Most stars including the Sun generate magnetic activity that drives a fast-moving, ionized wind and also produces X-ray and ultraviolet emission (often referred to as XUV radiation). XUV radiation from a star can be absorbed in the upper atmosphere of an orbiting planet, where it is capable of heating the gas enough for it to escape from the planet’s atmosphere. M-dwarf stars, the most common type of star by far, are smaller and cooler than the Sun, and they can have very active magnetic fields. Their cool surface temperatures result in their habitable zones (HZ) being close to the star (the HZ is the range of distances within which an orbiting planet's surface water can remain liquid). Any rocky exoplanets that orbit an M-dwarf in its HZ, because they are close to the star, are especially vulnerable to the effects of photoevaporation which can result in partial or even total removal of the atmosphere. Some theorists argue that planets with substantial hydrogen or helium envelopes might actually become more habitable if photoevaporation removes enough of the gas blanket.

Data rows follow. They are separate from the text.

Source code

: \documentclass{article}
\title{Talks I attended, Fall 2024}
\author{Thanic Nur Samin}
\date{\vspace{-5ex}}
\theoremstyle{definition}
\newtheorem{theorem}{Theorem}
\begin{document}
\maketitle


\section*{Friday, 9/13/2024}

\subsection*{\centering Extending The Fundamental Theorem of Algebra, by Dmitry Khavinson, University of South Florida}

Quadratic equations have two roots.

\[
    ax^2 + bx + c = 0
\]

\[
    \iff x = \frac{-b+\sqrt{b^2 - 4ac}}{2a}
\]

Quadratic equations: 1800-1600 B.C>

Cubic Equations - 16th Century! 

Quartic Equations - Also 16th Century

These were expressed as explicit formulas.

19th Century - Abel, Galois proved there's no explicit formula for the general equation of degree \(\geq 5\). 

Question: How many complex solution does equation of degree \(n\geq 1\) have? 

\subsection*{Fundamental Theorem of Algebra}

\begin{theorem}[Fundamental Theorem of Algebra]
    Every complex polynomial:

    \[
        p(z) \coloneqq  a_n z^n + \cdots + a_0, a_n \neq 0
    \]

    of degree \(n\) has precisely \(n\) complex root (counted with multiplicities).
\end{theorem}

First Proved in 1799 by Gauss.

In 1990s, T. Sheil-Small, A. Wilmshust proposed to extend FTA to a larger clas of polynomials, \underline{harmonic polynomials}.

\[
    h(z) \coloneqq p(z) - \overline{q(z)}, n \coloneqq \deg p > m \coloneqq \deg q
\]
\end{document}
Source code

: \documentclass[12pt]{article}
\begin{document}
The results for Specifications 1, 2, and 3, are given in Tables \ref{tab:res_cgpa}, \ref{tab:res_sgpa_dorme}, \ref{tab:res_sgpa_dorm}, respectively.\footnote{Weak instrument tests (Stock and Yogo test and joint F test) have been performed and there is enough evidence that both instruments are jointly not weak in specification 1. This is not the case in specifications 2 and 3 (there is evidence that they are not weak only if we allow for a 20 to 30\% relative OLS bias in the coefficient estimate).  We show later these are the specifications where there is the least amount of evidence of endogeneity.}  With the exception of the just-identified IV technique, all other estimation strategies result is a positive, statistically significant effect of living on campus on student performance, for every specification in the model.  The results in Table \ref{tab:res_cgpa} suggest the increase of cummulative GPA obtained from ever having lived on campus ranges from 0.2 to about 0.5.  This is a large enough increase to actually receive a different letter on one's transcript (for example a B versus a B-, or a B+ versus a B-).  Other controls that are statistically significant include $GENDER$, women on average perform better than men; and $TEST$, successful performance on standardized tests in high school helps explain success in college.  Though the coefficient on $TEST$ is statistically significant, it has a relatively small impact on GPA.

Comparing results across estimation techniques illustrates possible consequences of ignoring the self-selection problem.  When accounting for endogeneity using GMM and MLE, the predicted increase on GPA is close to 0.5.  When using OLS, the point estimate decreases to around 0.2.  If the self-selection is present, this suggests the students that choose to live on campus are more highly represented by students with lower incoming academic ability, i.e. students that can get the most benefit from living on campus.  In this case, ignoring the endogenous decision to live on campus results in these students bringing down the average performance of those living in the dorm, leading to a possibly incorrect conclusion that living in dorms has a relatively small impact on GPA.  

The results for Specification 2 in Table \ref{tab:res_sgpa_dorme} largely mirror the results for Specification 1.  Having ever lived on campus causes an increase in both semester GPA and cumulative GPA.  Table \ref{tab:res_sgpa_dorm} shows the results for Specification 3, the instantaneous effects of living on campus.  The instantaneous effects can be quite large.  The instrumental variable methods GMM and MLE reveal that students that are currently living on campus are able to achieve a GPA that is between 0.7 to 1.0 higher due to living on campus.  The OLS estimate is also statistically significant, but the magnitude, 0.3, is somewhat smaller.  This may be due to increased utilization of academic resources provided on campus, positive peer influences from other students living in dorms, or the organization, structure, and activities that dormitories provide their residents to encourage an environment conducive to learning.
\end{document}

The effects of XUV radiation on exoplanet atmospheres have been studied for almost twenty years, but the effects of the stellar wind on exoplanet atmospheres are only poorly understood. CfA astronomers Laura Harbach, Sofia Moschou, Jeremy Drake, Julian Alvarado-Gomez, and Federico Frascetti and their colleagues have completed simulations modeling the effects of a stellar wind on an exoplanet with a hydrogen-rich atmosphere orbiting close to an M-dwarf star. As an example, they use the exoplanet configuration in TRAPPIST-1, a cool M-dwarf star with a system of seven planets, six of which are close enough to the star to be in its HZ.
The simulations show that, depending on the details, the stellar wind can generate outflows from a planet’s atmosphere. The team finds that both the star’s and the planet’s magnetic fields play significant roles in defining many of the details of the outflow, which could be observed and studied via atomic hydrogen lines in the ultraviolet. The complex simulation results indicate that planets around M-dwarf host stars are likely to display a diverse range of atmospheric properties, and some of the physical conditions can vary over short timescales making observational interpretations of sequential exoplanet transits more complex. The simulation results highlight the need to use 3-D simulations that include magnetic effects in order to interpret observational results for planets around M-dwarf stars.
Reference: "Stellar Winds Drive Strong Variations in Exoplanet Evaporative Outflow Patterns and Transit Absorption Signatures," Laura M. Harbach, Sofia P. Moschou, Cecilia Garraffo, Jeremy J. Drake, Julián D. Alvarado-Gómez, Ofer Cohen, and Federico Fraschetti, The Astrophysical Journal 913, 130, 2021.